Le lit de la rivière est encaissé dans une petite vallée rocheuse, un courant amical génère des rapides complices, les frondaisons se courbent en voûtes gothiques. 

 

On touche souvent, le niveau de l’eau est bas. Peut-être sommes-nous partis trop tard dans cette petite saison sèche ? Des chablis s’interposent dans lesquels on trouve toujours une petite issue, par-dessus, par-dessous. Oui, peut-être qu’avec un peu plus d’eau la progression serait plus facile.

 

 

Un magnifique banc de sable, un peu surélevé, étendu, idéalement posé dans une large courbe, nous offre une halte idéale.
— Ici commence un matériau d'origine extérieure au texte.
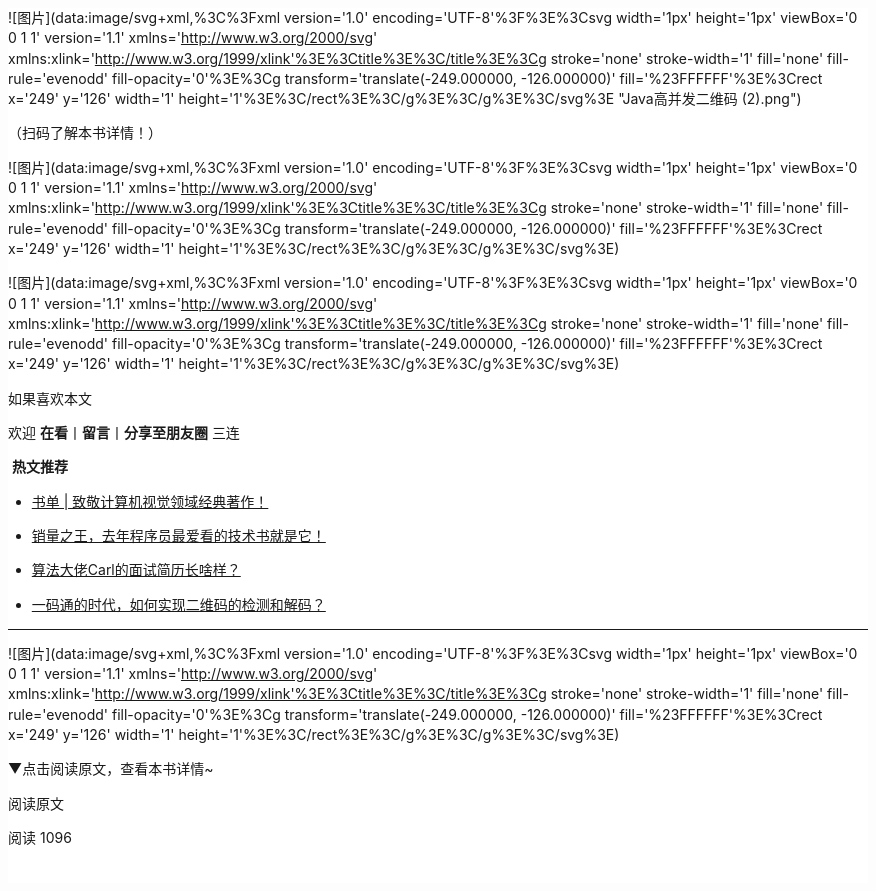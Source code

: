   

![图片](data:image/svg+xml,%3C%3Fxml version='1.0' encoding='UTF-8'%3F%3E%3Csvg width='1px' height='1px' viewBox='0 0 1 1' version='1.1' xmlns='http://www.w3.org/2000/svg' xmlns:xlink='http://www.w3.org/1999/xlink'%3E%3Ctitle%3E%3C/title%3E%3Cg stroke='none' stroke-width='1' fill='none' fill-rule='evenodd' fill-opacity='0'%3E%3Cg transform='translate(-249.000000, -126.000000)' fill='%23FFFFFF'%3E%3Crect x='249' y='126' width='1' height='1'%3E%3C/rect%3E%3C/g%3E%3C/g%3E%3C/svg%3E "Java高并发二维码 (2).png")

（扫码了解本书详情！）

![图片](data:image/svg+xml,%3C%3Fxml version='1.0' encoding='UTF-8'%3F%3E%3Csvg width='1px' height='1px' viewBox='0 0 1 1' version='1.1' xmlns='http://www.w3.org/2000/svg' xmlns:xlink='http://www.w3.org/1999/xlink'%3E%3Ctitle%3E%3C/title%3E%3Cg stroke='none' stroke-width='1' fill='none' fill-rule='evenodd' fill-opacity='0'%3E%3Cg transform='translate(-249.000000, -126.000000)' fill='%23FFFFFF'%3E%3Crect x='249' y='126' width='1' height='1'%3E%3C/rect%3E%3C/g%3E%3C/g%3E%3C/svg%3E)

![图片](data:image/svg+xml,%3C%3Fxml version='1.0' encoding='UTF-8'%3F%3E%3Csvg width='1px' height='1px' viewBox='0 0 1 1' version='1.1' xmlns='http://www.w3.org/2000/svg' xmlns:xlink='http://www.w3.org/1999/xlink'%3E%3Ctitle%3E%3C/title%3E%3Cg stroke='none' stroke-width='1' fill='none' fill-rule='evenodd' fill-opacity='0'%3E%3Cg transform='translate(-249.000000, -126.000000)' fill='%23FFFFFF'%3E%3Crect x='249' y='126' width='1' height='1'%3E%3C/rect%3E%3C/g%3E%3C/g%3E%3C/svg%3E)  

  

如果喜欢本文

欢迎 **在看**丨**留言**丨**分享至朋友圈** 三连

  

  

 **热文推荐**  

  

- [书单 | 致敬计算机视觉领域经典著作！](http://mp.weixin.qq.com/s?__biz=MjM5NTk0NjMwOQ==&mid=2651147098&idx=1&sn=6bac384de1b514abc9ca7fcae987bdbb&chksm=bd0121708a76a8662f8d0c7dca91bbef983e5815ce6a8a1375acb32ce6c8214202149cb7877d&scene=21#wechat_redirect)  
    
- [销量之王，去年程序员最爱看的技术书就是它！](http://mp.weixin.qq.com/s?__biz=MjM5NTk0NjMwOQ==&mid=2651147049&idx=1&sn=22301cf96ae8fa4b130ec52b688973fd&chksm=bd0121038a76a8155dffef2e0dc58cef2da1f6d81b163edb1eee12cbac3d6d91f9008e2bed4e&scene=21#wechat_redirect)  
    
- [算法大佬Carl的面试简历长啥样？](http://mp.weixin.qq.com/s?__biz=MjM5NTk0NjMwOQ==&mid=2651147022&idx=1&sn=93e0776ea73ad96e59eaaff03e8a4493&chksm=bd0121248a76a83263c52197fd1fff804397170e60f5fc92aa86aa0b44704b0c09f56d6402db&scene=21#wechat_redirect)  
    
- [一码通的时代，如何实现二维码的检测和解码？](http://mp.weixin.qq.com/s?__biz=MjM5NTk0NjMwOQ==&mid=2651146975&idx=1&sn=15ee9686cb7740c90b4256a638b64a59&chksm=bd0120f58a76a9e368006ba27d3d4144afca3ce7d2469329b2e82d0da8fe30ebcc35b9089637&scene=21#wechat_redirect)
    

  

---

  

![图片](data:image/svg+xml,%3C%3Fxml version='1.0' encoding='UTF-8'%3F%3E%3Csvg width='1px' height='1px' viewBox='0 0 1 1' version='1.1' xmlns='http://www.w3.org/2000/svg' xmlns:xlink='http://www.w3.org/1999/xlink'%3E%3Ctitle%3E%3C/title%3E%3Cg stroke='none' stroke-width='1' fill='none' fill-rule='evenodd' fill-opacity='0'%3E%3Cg transform='translate(-249.000000, -126.000000)' fill='%23FFFFFF'%3E%3Crect x='249' y='126' width='1' height='1'%3E%3C/rect%3E%3C/g%3E%3C/g%3E%3C/svg%3E)

▼点击阅读原文，查看本书详情~

阅读原文

阅读 1096

​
On a quand même pris un peu d’eau, il faut vider, comme d’habitude, réorganiser l’aménagement des kayaks, et profiter de l’endroit.

 

 

Le site serait parfait pour un premier bivouac et la baignade du soir.

Il est encore un peu tôt et selon le principe de l’impérative contrainte externe, nous décidons de continuer encore un peu.

Touracos, calaos, perroquets, ibis nous accompagnent en cette fin d’après-midi.

 

Soudain apparaît un autre volatile, assez imposant, d’envergure impressionnante, de couleur rousse, qui s’enfuit à notre approche mais que nous pourrons distinguer assez nettement à plusieurs reprises.

C’est une chouette de Pel, assez rare, peu connue, spécifique des cours d’eau car se nourrissant de poissons et de batraciens. 

 

 

 

 

Ces rencontres sont fugaces, un peu frustrantes, surtout quand l’objet de l’extase s’envole au moment où l’on a enfin réussi à extraire l’appareil photo de sa double protection étanche.

 

 

 

 

 

Mais cela fait partie du jeu. On est pas au Louvre.

Je garde l’appareil à porté de main.

La rivière s’élargit quelque peu et redresse son cours.

 

Une masse sombre se déplace plus loin au milieu, de l’eau au niveau des mollets.

On s’approche discrètement en essayant de se fondre dans le taillis des rives.

 

Cette fois-ci, nous sommes dans la grande salle du Louvre.

Un éléphant solitaire se promène paisiblement dans la rivière, en plein milieu, se dirige vers la gauche, puis revient sur ses pas. 

 

 

Il ne nous a pas vu, pas senti, indifférent en tout cas à ces humains boudinés dans leur improbable embarcation. Il profite de la fraîcheur de l’eau et nous de cet instant de pureté contemplative Absolue.

Au bout de quelques instants où le chronomètre du temps qui passe s’est arrêté, il choisit finalement la rive droite et s’enfonce tranquillement dans la végétation.

Ebahis mais vigilants, on attend un peu, on longe prudemment la rive gauche. 

Le rideau s’est fermé, la séance est terminée. La scène originelle avec son décor en perpétuelle et lente mutation retrouve son inexorable majesté.

 

On se reconnecte à cette Grandeur Nature, elle-même déconnectée et préservée d’un monde humanisé qui ne lui veut pas que du bien. Son isolement est sa sauvegarde. Pas facile d’arriver jusqu’ici, sans vraiment savoir ce qui nous attend, mais ces pépites d’instants magiques valent tout l’or inutile de médiocres apparats scintillants.

 

17 heures, l’heure où le bivouac devient prioritaire. Au bout de cette somptueuse ligne droite s’enchaînent deux petites courbes à la sortie desquelles apparaît le banc de sable souhaité.

 

 

La journée a été bien remplie, on va s’arrêter là.

Les traces d’un passage d’éléphants sont visibles mais semblent assez anciennes. 

Le temps d’installer les tentes, d’amarrer les kayaks, de profiter d’une baignade rafraîchissante dans ces eaux claires, d’entamer notre premier semoule-haricots rouges, la nuit tombe et avec elle une courte mais sérieuse averse.